US Comex inventories declined by 11,461 t in July, while European stocks fell by 5,600 t. There has been limited movement in European stocks in the last 6 months as we understand much of the inventory is Russian origin cathode, which many consumers are unwilling to take given sanctions and related financing risks.

Supply growing but challenges continue

Production guidance for mines continues to see downgrades. Late in July, Glencore cut its full year copper guidance by 50,000 t to 1.06 Mt, reflecting technical constraints at its Katanga operation in the DRC and Covid-19 related production effects at its Mt Isa operation. Vale and Lundin Mining also cut guidance. Vale is now expecting output of 270,000-285,000 t from 330,000-355,000 t previously, citing extended maintenance. Lundin Mining lowered production expectations by 8,000t to between 45,000 t and 50,000 t. 

Antofagasta’s Los Pelambres mine returned to normal production this month after concentrate pipeline repairs were completed in late June. Similarly, MMG’s Las Bambas resumed shipments at the end of last month, with recent elevated community unrest in Peru easing, at least for now. However, community leaders have emerged from a 30-day truce indicating they have yet to reach an acceptable agreement.

Outlook: Still waiting for substantial China recovery

It remains to be seen whether the recovery in risk appetite since mid-July represents the low point for markets, or a bear market rally. From the perspective of the fundamentals, the near-term demand outlook is likely to continue to soften and macro headwinds are likely to continue to build. However, recent major downturns have shown copper prices are more influenced by the (12 month) forward outlook and commence their recovery ahead of real demand bottoming out. Consistent with this is the fact that although economic indicators such as consumer sentiment are already at or near the lows of previous recessions, this has historically coincided with copper price floors. In addition, China’s credit cycle appears to be turning and an infrastructure led recovery is expected to benefit demand in the world’s largest copper consuming country in H2 2022, albeit this appears likely to be more weighted to later in Q3 and Q4.

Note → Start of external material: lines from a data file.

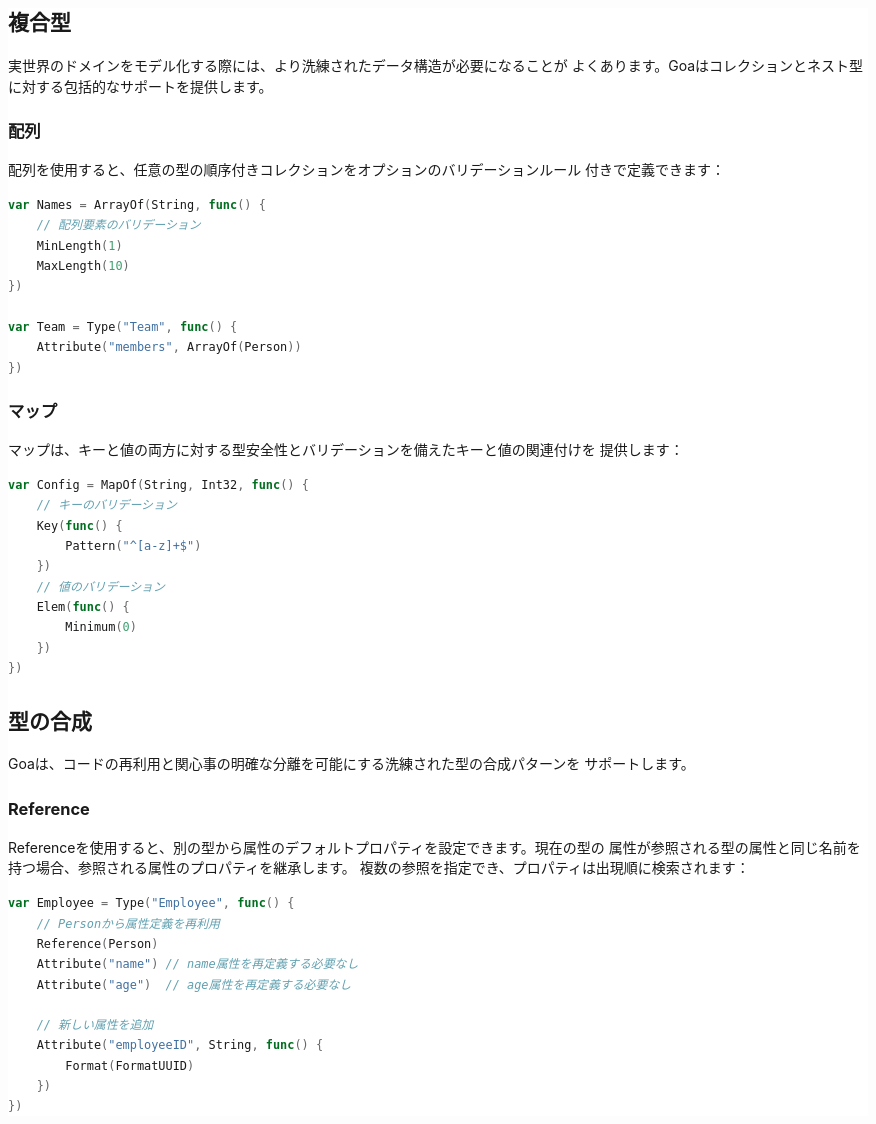 ## 複合型

実世界のドメインをモデル化する際には、より洗練されたデータ構造が必要になることが
よくあります。Goaはコレクションとネスト型に対する包括的なサポートを提供します。

### 配列
配列を使用すると、任意の型の順序付きコレクションをオプションのバリデーションルール
付きで定義できます：

```go
var Names = ArrayOf(String, func() {
    // 配列要素のバリデーション
    MinLength(1)
    MaxLength(10)
})

var Team = Type("Team", func() {
    Attribute("members", ArrayOf(Person))
})
```

### マップ
マップは、キーと値の両方に対する型安全性とバリデーションを備えたキーと値の関連付けを
提供します：

```go
var Config = MapOf(String, Int32, func() {
    // キーのバリデーション
    Key(func() {
        Pattern("^[a-z]+$")
    })
    // 値のバリデーション
    Elem(func() {
        Minimum(0)
    })
})
```

## 型の合成

Goaは、コードの再利用と関心事の明確な分離を可能にする洗練された型の合成パターンを
サポートします。

### Reference
Referenceを使用すると、別の型から属性のデフォルトプロパティを設定できます。現在の型の
属性が参照される型の属性と同じ名前を持つ場合、参照される属性のプロパティを継承します。
複数の参照を指定でき、プロパティは出現順に検索されます：

```go
var Employee = Type("Employee", func() {
    // Personから属性定義を再利用
    Reference(Person)
    Attribute("name") // name属性を再定義する必要なし
    Attribute("age")  // age属性を再定義する必要なし

    // 新しい属性を追加
    Attribute("employeeID", String, func() {
        Format(FormatUUID)
    })
})
```
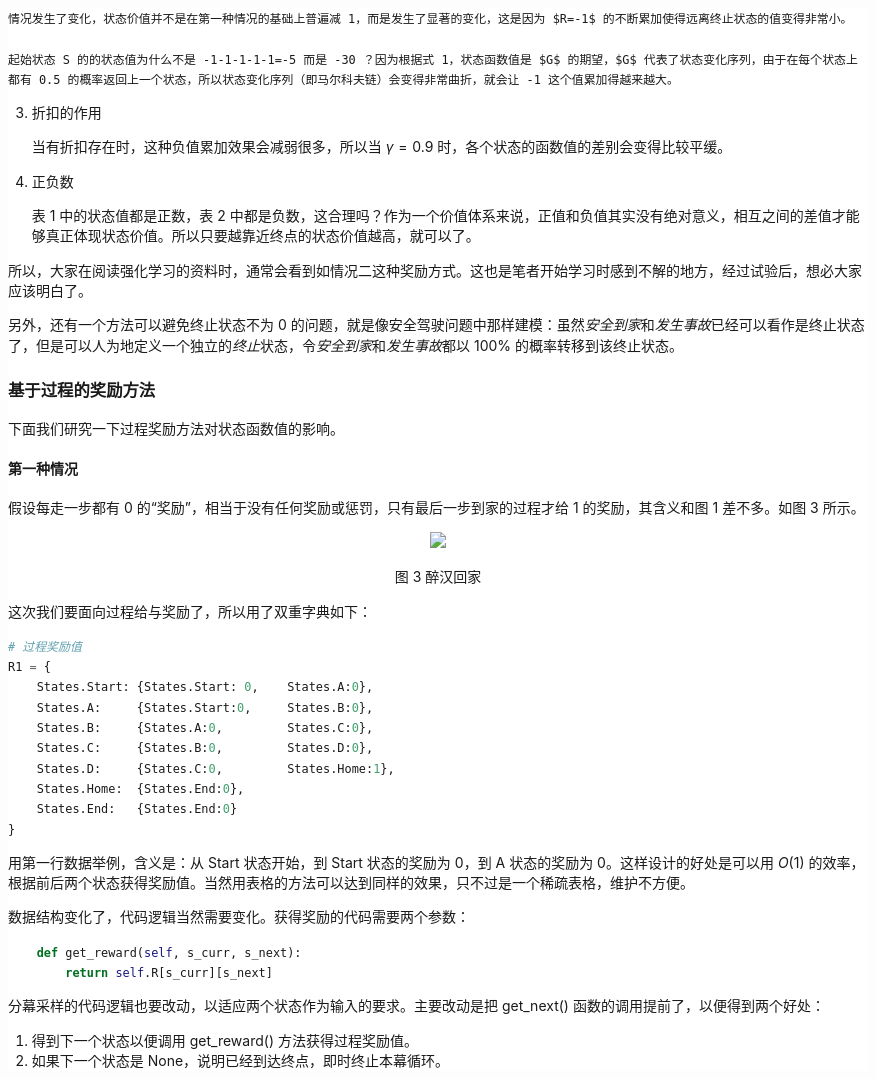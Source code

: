     情况发生了变化，状态价值并不是在第一种情况的基础上普遍减 1，而是发生了显著的变化，这是因为 $R=-1$ 的不断累加使得远离终止状态的值变得非常小。

    起始状态 S 的的状态值为什么不是 -1-1-1-1-1=-5 而是 -30 ？因为根据式 1，状态函数值是 $G$ 的期望，$G$ 代表了状态变化序列，由于在每个状态上都有 0.5 的概率返回上一个状态，所以状态变化序列（即马尔科夫链）会变得非常曲折，就会让 -1 这个值累加得越来越大。

3. 折扣的作用

    当有折扣存在时，这种负值累加效果会减弱很多，所以当 $\gamma=0.9$ 时，各个状态的函数值的差别会变得比较平缓。

4. 正负数

    表 1 中的状态值都是正数，表 2 中都是负数，这合理吗？作为一个价值体系来说，正值和负值其实没有绝对意义，相互之间的差值才能够真正体现状态价值。所以只要越靠近终点的状态价值越高，就可以了。

所以，大家在阅读强化学习的资料时，通常会看到如情况二这种奖励方式。这也是笔者开始学习时感到不解的地方，经过试验后，想必大家应该明白了。

另外，还有一个方法可以避免终止状态不为 0 的问题，就是像安全驾驶问题中那样建模：虽然*安全到家*和*发生事故*已经可以看作是终止状态了，但是可以人为地定义一个独立的*终止*状态，令*安全到家*和*发生事故*都以 100% 的概率转移到该终止状态。

### 基于过程的奖励方法

下面我们研究一下过程奖励方法对状态函数值的影响。

#### 第一种情况

假设每走一步都有 0 的“奖励”，相当于没有任何奖励或惩罚，只有最后一步到家的过程才给 1 的奖励，其含义和图 1 差不多。如图 3 所示。

<center>
<img src="./img/RandomWalker-3.png">

图 3 醉汉回家
</center>

这次我们要面向过程给与奖励了，所以用了双重字典如下：

```Python
# 过程奖励值
R1 = {
    States.Start: {States.Start: 0,    States.A:0},
    States.A:     {States.Start:0,     States.B:0},
    States.B:     {States.A:0,         States.C:0},
    States.C:     {States.B:0,         States.D:0},
    States.D:     {States.C:0,         States.Home:1},
    States.Home:  {States.End:0},
    States.End:   {States.End:0}
}
```
用第一行数据举例，含义是：从 Start 状态开始，到 Start 状态的奖励为 0，到 A 状态的奖励为 0。这样设计的好处是可以用 $O(1)$ 的效率，根据前后两个状态获得奖励值。当然用表格的方法可以达到同样的效果，只不过是一个稀疏表格，维护不方便。

数据结构变化了，代码逻辑当然需要变化。获得奖励的代码需要两个参数：
```Python
    def get_reward(self, s_curr, s_next):
        return self.R[s_curr][s_next]
```

分幕采样的代码逻辑也要改动，以适应两个状态作为输入的要求。主要改动是把 get_next() 函数的调用提前了，以便得到两个好处：
1. 得到下一个状态以便调用 get_reward() 方法获得过程奖励值。
2. 如果下一个状态是 None，说明已经到达终点，即时终止本幕循环。
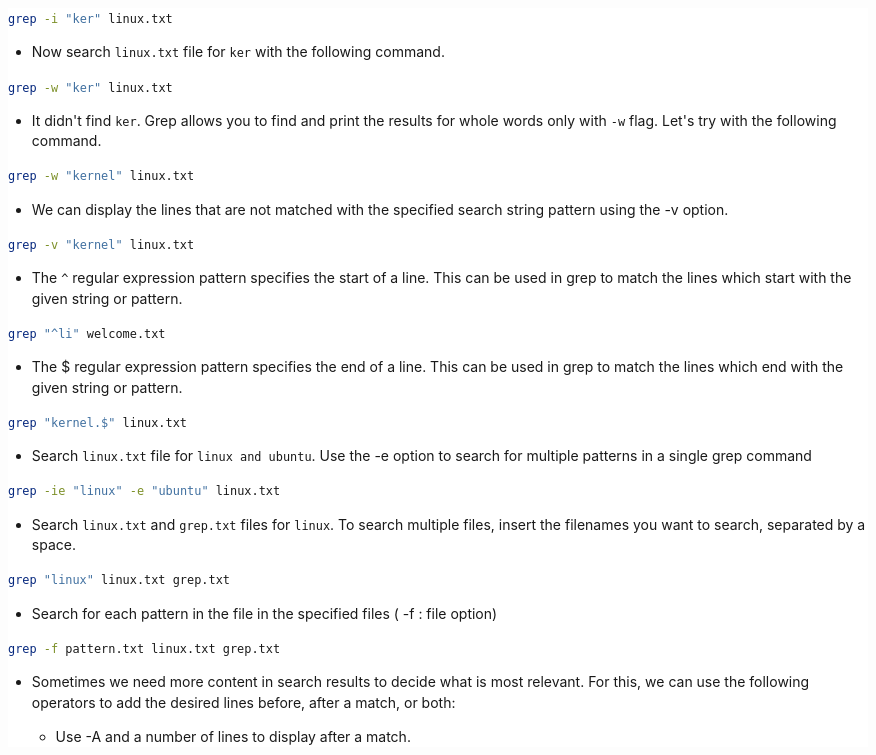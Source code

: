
 ```bash
grep -i "ker" linux.txt
```

- Now search `linux.txt` file for `ker` with the following command.

```bash
grep -w "ker" linux.txt
```

- It didn't find `ker`. Grep allows you to find and print the results for whole words only with `-w` flag. Let's try with the following command.

```bash
grep -w "kernel" linux.txt
```

- We can display the lines that are not matched with the specified search string pattern using the -v option. 

```bash
grep -v "kernel" linux.txt
```

- The `^` regular expression pattern specifies the start of a line. This can be used in grep to match the lines which start with the given string or pattern. 

```bash
grep "^li" welcome.txt
```

- The $ regular expression pattern specifies the end of a line. This can be used in grep to match the lines which end with the given string or pattern.

```bash
grep "kernel.$" linux.txt
```

- Search `linux.txt` file for `linux and ubuntu`. Use the -e option to search for multiple patterns in a single grep command

```bash
grep -ie "linux" -e "ubuntu" linux.txt 
```

- Search `linux.txt` and `grep.txt` files for `linux`. To search multiple files, insert the filenames you want to search, separated by a space.

```bash
grep "linux" linux.txt grep.txt
```

- Search for each pattern in the file in the specified files ( -f : file option)

```bash
grep -f pattern.txt linux.txt grep.txt
```


- Sometimes we need more content in search results to decide what is most relevant. For this, we can use the following operators to add the desired lines before, after a match, or both:

    - Use -A and a number of lines to display after a match.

However, price risks remain elevated in both directions, particularly with visible inventories still at very low levels. If global recession concerns once again become the dominant driver of sentiment and prices, cost support indicates copper prices could fall.. If global recession concerns moderate and risk appetite continues to recover, we expect copper prices to continue their recent ascent with green energy secular demand drivers intact and continued supply-side challenges over the medium to longer term. The latter scenario is more consistent with our base case which sees copper prices recovering by year-end.